**PROBLEM REQUIREMENTS**
All records are to be restated exactly, each line as it reads.

+===+

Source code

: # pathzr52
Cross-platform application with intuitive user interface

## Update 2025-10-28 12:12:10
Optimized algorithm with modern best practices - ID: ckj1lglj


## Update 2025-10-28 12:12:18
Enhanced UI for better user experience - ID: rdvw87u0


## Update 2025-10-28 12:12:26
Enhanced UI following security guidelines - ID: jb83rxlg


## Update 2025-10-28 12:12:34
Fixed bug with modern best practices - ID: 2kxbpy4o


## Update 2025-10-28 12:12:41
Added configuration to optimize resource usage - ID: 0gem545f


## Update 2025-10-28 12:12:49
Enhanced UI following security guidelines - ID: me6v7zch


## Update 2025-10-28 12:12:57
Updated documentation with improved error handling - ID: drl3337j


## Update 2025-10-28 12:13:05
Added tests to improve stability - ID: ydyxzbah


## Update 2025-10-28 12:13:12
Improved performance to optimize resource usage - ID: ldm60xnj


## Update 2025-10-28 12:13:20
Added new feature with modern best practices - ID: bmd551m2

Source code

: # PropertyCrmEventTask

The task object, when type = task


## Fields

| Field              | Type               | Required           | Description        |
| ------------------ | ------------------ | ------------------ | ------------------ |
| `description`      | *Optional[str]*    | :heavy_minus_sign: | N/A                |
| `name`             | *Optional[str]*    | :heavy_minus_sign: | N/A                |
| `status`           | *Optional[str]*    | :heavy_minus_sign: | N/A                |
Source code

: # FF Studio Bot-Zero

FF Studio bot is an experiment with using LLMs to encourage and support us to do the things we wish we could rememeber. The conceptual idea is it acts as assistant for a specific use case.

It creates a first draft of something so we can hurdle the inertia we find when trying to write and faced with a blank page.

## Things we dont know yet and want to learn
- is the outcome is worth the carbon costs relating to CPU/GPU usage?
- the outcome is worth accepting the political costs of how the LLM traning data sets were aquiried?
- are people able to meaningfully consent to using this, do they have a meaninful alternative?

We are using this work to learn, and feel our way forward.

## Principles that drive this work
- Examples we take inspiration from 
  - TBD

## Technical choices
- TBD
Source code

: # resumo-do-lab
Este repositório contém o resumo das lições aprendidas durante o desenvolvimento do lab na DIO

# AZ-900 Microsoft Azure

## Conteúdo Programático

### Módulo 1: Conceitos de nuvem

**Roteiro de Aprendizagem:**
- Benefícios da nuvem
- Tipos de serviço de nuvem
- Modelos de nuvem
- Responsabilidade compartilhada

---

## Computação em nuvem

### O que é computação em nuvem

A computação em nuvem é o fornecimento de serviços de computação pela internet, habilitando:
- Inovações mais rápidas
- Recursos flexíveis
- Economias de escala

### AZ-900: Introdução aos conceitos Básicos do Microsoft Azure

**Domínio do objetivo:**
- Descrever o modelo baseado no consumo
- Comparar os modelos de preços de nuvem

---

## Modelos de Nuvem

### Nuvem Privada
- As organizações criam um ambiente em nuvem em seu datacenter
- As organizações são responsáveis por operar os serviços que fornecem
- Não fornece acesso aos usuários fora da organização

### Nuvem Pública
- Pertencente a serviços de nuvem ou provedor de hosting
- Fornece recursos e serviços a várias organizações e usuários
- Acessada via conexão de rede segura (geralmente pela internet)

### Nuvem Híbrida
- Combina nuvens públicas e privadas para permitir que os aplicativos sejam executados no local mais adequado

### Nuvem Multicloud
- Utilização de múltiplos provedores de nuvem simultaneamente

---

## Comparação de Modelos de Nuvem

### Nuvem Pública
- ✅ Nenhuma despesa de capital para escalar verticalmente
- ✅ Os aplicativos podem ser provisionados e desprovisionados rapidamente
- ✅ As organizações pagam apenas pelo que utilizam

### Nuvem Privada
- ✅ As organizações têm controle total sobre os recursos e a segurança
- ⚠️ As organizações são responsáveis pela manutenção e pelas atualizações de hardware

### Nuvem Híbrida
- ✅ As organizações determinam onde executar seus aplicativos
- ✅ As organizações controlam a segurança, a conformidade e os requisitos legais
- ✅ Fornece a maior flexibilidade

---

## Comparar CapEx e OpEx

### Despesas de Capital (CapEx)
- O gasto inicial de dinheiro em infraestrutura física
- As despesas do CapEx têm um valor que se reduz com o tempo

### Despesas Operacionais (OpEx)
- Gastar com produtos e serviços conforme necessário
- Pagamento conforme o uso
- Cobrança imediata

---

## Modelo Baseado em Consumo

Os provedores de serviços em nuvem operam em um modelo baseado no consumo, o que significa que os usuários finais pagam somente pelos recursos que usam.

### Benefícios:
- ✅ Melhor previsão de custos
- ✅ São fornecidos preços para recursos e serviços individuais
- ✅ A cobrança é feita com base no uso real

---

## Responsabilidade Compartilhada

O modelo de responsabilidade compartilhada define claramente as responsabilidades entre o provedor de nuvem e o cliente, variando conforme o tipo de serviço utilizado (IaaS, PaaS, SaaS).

+===+

**FINISHED TASK**
Source code

: # pathzr52
Cross-platform application with intuitive user interface

## Update 2025-10-28 12:12:10
Optimized algorithm with modern best practices - ID: ckj1lglj


## Update 2025-10-28 12:12:18
Enhanced UI for better user experience - ID: rdvw87u0


## Update 2025-10-28 12:12:26
Enhanced UI following security guidelines - ID: jb83rxlg


## Update 2025-10-28 12:12:34
Fixed bug with modern best practices - ID: 2kxbpy4o


## Update 2025-10-28 12:12:41
Added configuration to optimize resource usage - ID: 0gem545f


## Update 2025-10-28 12:12:49
Enhanced UI following security guidelines - ID: me6v7zch


## Update 2025-10-28 12:12:57
Updated documentation with improved error handling - ID: drl3337j


## Update 2025-10-28 12:13:05
Added tests to improve stability - ID: ydyxzbah


## Update 2025-10-28 12:13:12
Improved performance to optimize resource usage - ID: ldm60xnj


## Update 2025-10-28 12:13:20
Added new feature with modern best practices - ID: bmd551m2

Source code

: # PropertyCrmEventTask

The task object, when type = task


## Fields

| Field              | Type               | Required           | Description        |
| ------------------ | ------------------ | ------------------ | ------------------ |
| `description`      | *Optional[str]*    | :heavy_minus_sign: | N/A                |
| `name`             | *Optional[str]*    | :heavy_minus_sign: | N/A                |
| `status`           | *Optional[str]*    | :heavy_minus_sign: | N/A                |
Source code

: # FF Studio Bot-Zero

FF Studio bot is an experiment with using LLMs to encourage and support us to do the things we wish we could rememeber. The conceptual idea is it acts as assistant for a specific use case.

It creates a first draft of something so we can hurdle the inertia we find when trying to write and faced with a blank page.

## Things we dont know yet and want to learn
- is the outcome is worth the carbon costs relating to CPU/GPU usage?
- the outcome is worth accepting the political costs of how the LLM traning data sets were aquiried?
- are people able to meaningfully consent to using this, do they have a meaninful alternative?

We are using this work to learn, and feel our way forward.

## Principles that drive this work
- Examples we take inspiration from 
  - TBD

## Technical choices
- TBD
Source code

: # resumo-do-lab
Este repositório contém o resumo das lições aprendidas durante o desenvolvimento do lab na DIO

# AZ-900 Microsoft Azure

## Conteúdo Programático

### Módulo 1: Conceitos de nuvem

**Roteiro de Aprendizagem:**
- Benefícios da nuvem
- Tipos de serviço de nuvem
- Modelos de nuvem
- Responsabilidade compartilhada

---

## Computação em nuvem

### O que é computação em nuvem

A computação em nuvem é o fornecimento de serviços de computação pela internet, habilitando:
- Inovações mais rápidas
- Recursos flexíveis
- Economias de escala

### AZ-900: Introdução aos conceitos Básicos do Microsoft Azure

**Domínio do objetivo:**
- Descrever o modelo baseado no consumo
- Comparar os modelos de preços de nuvem

---

## Modelos de Nuvem

### Nuvem Privada
- As organizações criam um ambiente em nuvem em seu datacenter
- As organizações são responsáveis por operar os serviços que fornecem
- Não fornece acesso aos usuários fora da organização

### Nuvem Pública
- Pertencente a serviços de nuvem ou provedor de hosting
- Fornece recursos e serviços a várias organizações e usuários
- Acessada via conexão de rede segura (geralmente pela internet)

### Nuvem Híbrida
- Combina nuvens públicas e privadas para permitir que os aplicativos sejam executados no local mais adequado

### Nuvem Multicloud
- Utilização de múltiplos provedores de nuvem simultaneamente

---

## Comparação de Modelos de Nuvem

### Nuvem Pública
- ✅ Nenhuma despesa de capital para escalar verticalmente
- ✅ Os aplicativos podem ser provisionados e desprovisionados rapidamente
- ✅ As organizações pagam apenas pelo que utilizam

### Nuvem Privada
- ✅ As organizações têm controle total sobre os recursos e a segurança
- ⚠️ As organizações são responsáveis pela manutenção e pelas atualizações de hardware

### Nuvem Híbrida
- ✅ As organizações determinam onde executar seus aplicativos
- ✅ As organizações controlam a segurança, a conformidade e os requisitos legais
- ✅ Fornece a maior flexibilidade

---

## Comparar CapEx e OpEx

### Despesas de Capital (CapEx)
- O gasto inicial de dinheiro em infraestrutura física
- As despesas do CapEx têm um valor que se reduz com o tempo

### Despesas Operacionais (OpEx)
- Gastar com produtos e serviços conforme necessário
- Pagamento conforme o uso
- Cobrança imediata

---

## Modelo Baseado em Consumo

Os provedores de serviços em nuvem operam em um modelo baseado no consumo, o que significa que os usuários finais pagam somente pelos recursos que usam.

### Benefícios:
- ✅ Melhor previsão de custos
- ✅ São fornecidos preços para recursos e serviços individuais
- ✅ A cobrança é feita com base no uso real

---

## Responsabilidade Compartilhada

O modelo de responsabilidade compartilhada define claramente as responsabilidades entre o provedor de nuvem e o cliente, variando conforme o tipo de serviço utilizado (IaaS, PaaS, SaaS).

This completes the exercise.